Exercise requirements: Repeat the entries below exactly. Drop the pictures.

Segment Start: Given data

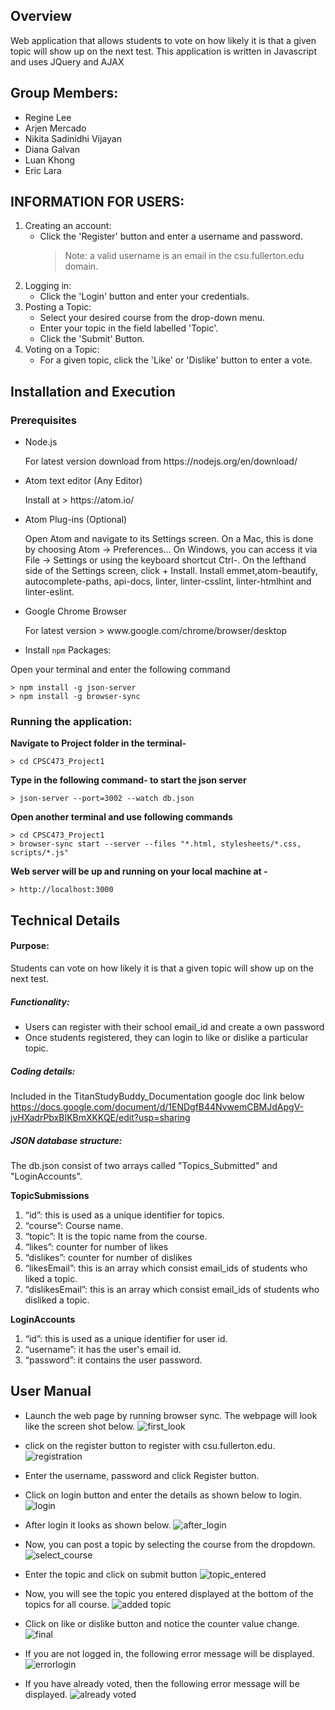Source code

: ## Overview

<p> Web application that allows students to vote on how likely it is that a given topic will show up on the next test.
This application is written in Javascript and uses JQuery and AJAX </p>

## Group Members:
* Regine Lee
* Arjen Mercado
* Nikita Sadinidhi Vijayan
* Diana Galvan
* Luan Khong
* Eric Lara


## INFORMATION FOR USERS:

1. Creating an account:
    * Click the 'Register' button and enter a username and password.
      > Note: a valid username is an email in the csu.fullerton.edu domain.
2. Logging in:
    * Click the 'Login' button and enter your credentials.
3. Posting a Topic:
    * Select your desired course from the drop-down menu.
    * Enter your topic in the field labelled 'Topic'.
    * Click the 'Submit' Button.
4. Voting on a Topic:
    * For a given topic, click the 'Like' or 'Dislike' button to enter a vote.

## Installation and Execution
### Prerequisites

* Node.js
    <p> For latest version download from https://nodejs.org/en/download/ </p>

* Atom text editor (Any Editor)
    <p> Install at > https://atom.io/ </p>

* Atom Plug-ins (Optional)
   <p> Open Atom and navigate to its Settings screen. On a Mac, this is done by choosing Atom → Preferences... On Windows, you can access it via File → Settings or using the keyboard shortcut Ctrl-. On the lefthand side of the Settings   screen, click + Install. Install emmet,atom-beautify, autocomplete-paths, api-docs, linter, linter-csslint, linter-htmlhint and linter-eslint. </p>

* Google Chrome Browser
    <p> For latest version > www.google.com/chrome/browser/desktop </p>

* Install `npm` Packages:
<p> Open your terminal and enter the following command </p>

    > npm install -g json-server
    > npm install -g browser-sync

### Running the application:
**Navigate to Project folder in the terminal-**

	> cd CPSC473_Project1
**Type in the following command- to start the json server**

	> json-server --port=3002 --watch db.json
**Open another terminal and use following commands**

	> cd CPSC473_Project1
	> browser-sync start --server --files "*.html, stylesheets/*.css, scripts/*.js"

**Web server will be up and running on your local machine at -**

	> http://localhost:3000

## Technical Details
#### Purpose: 
Students can vote on how likely it is that a given topic will show up on the next test.

##### Functionality:
* Users can register with their school email_id and create a own password
* Once students registered, they can login to like or dislike a particular topic.

##### Coding details:

Included in the TitanStudyBuddy_Documentation google doc link below
	 https://docs.google.com/document/d/1ENDgfB44NvwemCBMJdApgV-jvHXadrPbxBIKBmXKKQE/edit?usp=sharing

##### JSON database structure:
The db.json consist of two arrays called "Topics_Submitted" and "LoginAccounts".

**TopicSubmissions**
1.	“id”: this is used as a unique identifier for topics.
2.	“course”: Course name.
3.	“topic”: It is the topic name from the course.
4.	“likes”:  counter for number of likes
5.	“dislikes”: counter for number of dislikes
6.	“likesEmail”: this is an array which consist email_ids of students who liked a topic.
7.	“dislikesEmail”: this is an array which consist email_ids of students who disliked a topic.

**LoginAccounts**
1.	“id”: this is used as a unique identifier for user id.
2.	“username”: it has the user's email id.
3.	“password”: it contains the user password.

## User Manual

 
- Launch the web page by running browser sync. The webpage will look like the screen shot below.
![first_look](https://cloud.githubusercontent.com/assets/14969562/24989769/d8541e16-1fc3-11e7-8787-cf337719b232.PNG)

- click on the register button to register with csu.fullerton.edu.
![registration](https://cloud.githubusercontent.com/assets/14969562/24989796/042aca08-1fc4-11e7-95ee-c60ae115f58d.PNG)

- Enter the username, password and click Register button.

- Click on login button and enter the details as shown below to login.
![login](https://cloud.githubusercontent.com/assets/14969562/24989893/c3b8b952-1fc4-11e7-8db6-2f63c262277d.PNG)

- After login it looks as shown below.
![after_login](https://cloud.githubusercontent.com/assets/14969562/24989909/df02fc4a-1fc4-11e7-93e6-6c8b96066644.PNG)

- Now, you can post a topic by selecting the course from the dropdown.
![select_course](https://cloud.githubusercontent.com/assets/14969562/24989927/ff63359a-1fc4-11e7-866a-7a7a89e3eeba.png)

- Enter the topic and click on submit button
![topic_entered](https://cloud.githubusercontent.com/assets/14969562/24989949/2c363c02-1fc5-11e7-9131-2baa40908f8b.PNG)

- Now, you will see the topic you entered displayed at the bottom of the topics for all course.
![added topic](https://cloud.githubusercontent.com/assets/14969562/24989967/53a88326-1fc5-11e7-9587-4d283f859b40.PNG)

- Click on like or dislike button and notice the counter value change.
![final](https://cloud.githubusercontent.com/assets/14969562/24990134/71b58070-1fc6-11e7-87a9-92016981f5e6.PNG)

- If you are not logged in, the following error message will be displayed.
![errorlogin](https://cloud.githubusercontent.com/assets/14969562/24990010/9ad07510-1fc5-11e7-86b9-acb6e8b8dde1.PNG)

- If you have already voted, then the following error message will be displayed.
![already voted](https://cloud.githubusercontent.com/assets/14969562/24990057/f0da631c-1fc5-11e7-8ff6-857c82db825d.PNG)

Segment End: Given data

Solution to the problem:
Source code

: ## Overview

<p> Web application that allows students to vote on how likely it is that a given topic will show up on the next test.
This application is written in Javascript and uses JQuery and AJAX </p>

## Group Members:
* Regine Lee
* Arjen Mercado
* Nikita Sadinidhi Vijayan
* Diana Galvan
* Luan Khong
* Eric Lara


## INFORMATION FOR USERS:

1. Creating an account:
    * Click the 'Register' button and enter a username and password.
      > Note: a valid username is an email in the csu.fullerton.edu domain.
2. Logging in:
    * Click the 'Login' button and enter your credentials.
3. Posting a Topic:
    * Select your desired course from the drop-down menu.
    * Enter your topic in the field labelled 'Topic'.
    * Click the 'Submit' Button.
4. Voting on a Topic:
    * For a given topic, click the 'Like' or 'Dislike' button to enter a vote.

## Installation and Execution
### Prerequisites

* Node.js
    <p> For latest version download from https://nodejs.org/en/download/ </p>

* Atom text editor (Any Editor)
    <p> Install at > https://atom.io/ </p>

* Atom Plug-ins (Optional)
   <p> Open Atom and navigate to its Settings screen. On a Mac, this is done by choosing Atom → Preferences... On Windows, you can access it via File → Settings or using the keyboard shortcut Ctrl-. On the lefthand side of the Settings   screen, click + Install. Install emmet,atom-beautify, autocomplete-paths, api-docs, linter, linter-csslint, linter-htmlhint and linter-eslint. </p>

* Google Chrome Browser
    <p> For latest version > www.google.com/chrome/browser/desktop </p>

* Install `npm` Packages:
<p> Open your terminal and enter the following command </p>

    > npm install -g json-server
    > npm install -g browser-sync

### Running the application:
**Navigate to Project folder in the terminal-**

	> cd CPSC473_Project1
**Type in the following command- to start the json server**

	> json-server --port=3002 --watch db.json
**Open another terminal and use following commands**

	> cd CPSC473_Project1
	> browser-sync start --server --files "*.html, stylesheets/*.css, scripts/*.js"

**Web server will be up and running on your local machine at -**

	> http://localhost:3000

## Technical Details
#### Purpose: 
Students can vote on how likely it is that a given topic will show up on the next test.

##### Functionality:
* Users can register with their school email_id and create a own password
* Once students registered, they can login to like or dislike a particular topic.

##### Coding details:

Included in the TitanStudyBuddy_Documentation google doc link below
	 https://docs.google.com/document/d/1ENDgfB44NvwemCBMJdApgV-jvHXadrPbxBIKBmXKKQE/edit?usp=sharing

##### JSON database structure:
The db.json consist of two arrays called "Topics_Submitted" and "LoginAccounts".

**TopicSubmissions**
1.	“id”: this is used as a unique identifier for topics.
2.	“course”: Course name.
3.	“topic”: It is the topic name from the course.
4.	“likes”:  counter for number of likes
5.	“dislikes”: counter for number of dislikes
6.	“likesEmail”: this is an array which consist email_ids of students who liked a topic.
7.	“dislikesEmail”: this is an array which consist email_ids of students who disliked a topic.

**LoginAccounts**
1.	“id”: this is used as a unique identifier for user id.
2.	“username”: it has the user's email id.
3.	“password”: it contains the user password.

## User Manual

 
- Launch the web page by running browser sync. The webpage will look like the screen shot below.
![first_look](https://cloud.githubusercontent.com/assets/14969562/24989769/d8541e16-1fc3-11e7-8787-cf337719b232.PNG)

- click on the register button to register with csu.fullerton.edu.
![registration](https://cloud.githubusercontent.com/assets/14969562/24989796/042aca08-1fc4-11e7-95ee-c60ae115f58d.PNG)

- Enter the username, password and click Register button.

- Click on login button and enter the details as shown below to login.
![login](https://cloud.githubusercontent.com/assets/14969562/24989893/c3b8b952-1fc4-11e7-8db6-2f63c262277d.PNG)

- After login it looks as shown below.
![after_login](https://cloud.githubusercontent.com/assets/14969562/24989909/df02fc4a-1fc4-11e7-93e6-6c8b96066644.PNG)

- Now, you can post a topic by selecting the course from the dropdown.
![select_course](https://cloud.githubusercontent.com/assets/14969562/24989927/ff63359a-1fc4-11e7-866a-7a7a89e3eeba.png)

- Enter the topic and click on submit button
![topic_entered](https://cloud.githubusercontent.com/assets/14969562/24989949/2c363c02-1fc5-11e7-9131-2baa40908f8b.PNG)

- Now, you will see the topic you entered displayed at the bottom of the topics for all course.
![added topic](https://cloud.githubusercontent.com/assets/14969562/24989967/53a88326-1fc5-11e7-9587-4d283f859b40.PNG)

- Click on like or dislike button and notice the counter value change.
![final](https://cloud.githubusercontent.com/assets/14969562/24990134/71b58070-1fc6-11e7-87a9-92016981f5e6.PNG)

- If you are not logged in, the following error message will be displayed.
![errorlogin](https://cloud.githubusercontent.com/assets/14969562/24990010/9ad07510-1fc5-11e7-86b9-acb6e8b8dde1.PNG)

- If you have already voted, then the following error message will be displayed.
![already voted](https://cloud.githubusercontent.com/assets/14969562/24990057/f0da631c-1fc5-11e7-8ff6-857c82db825d.PNG)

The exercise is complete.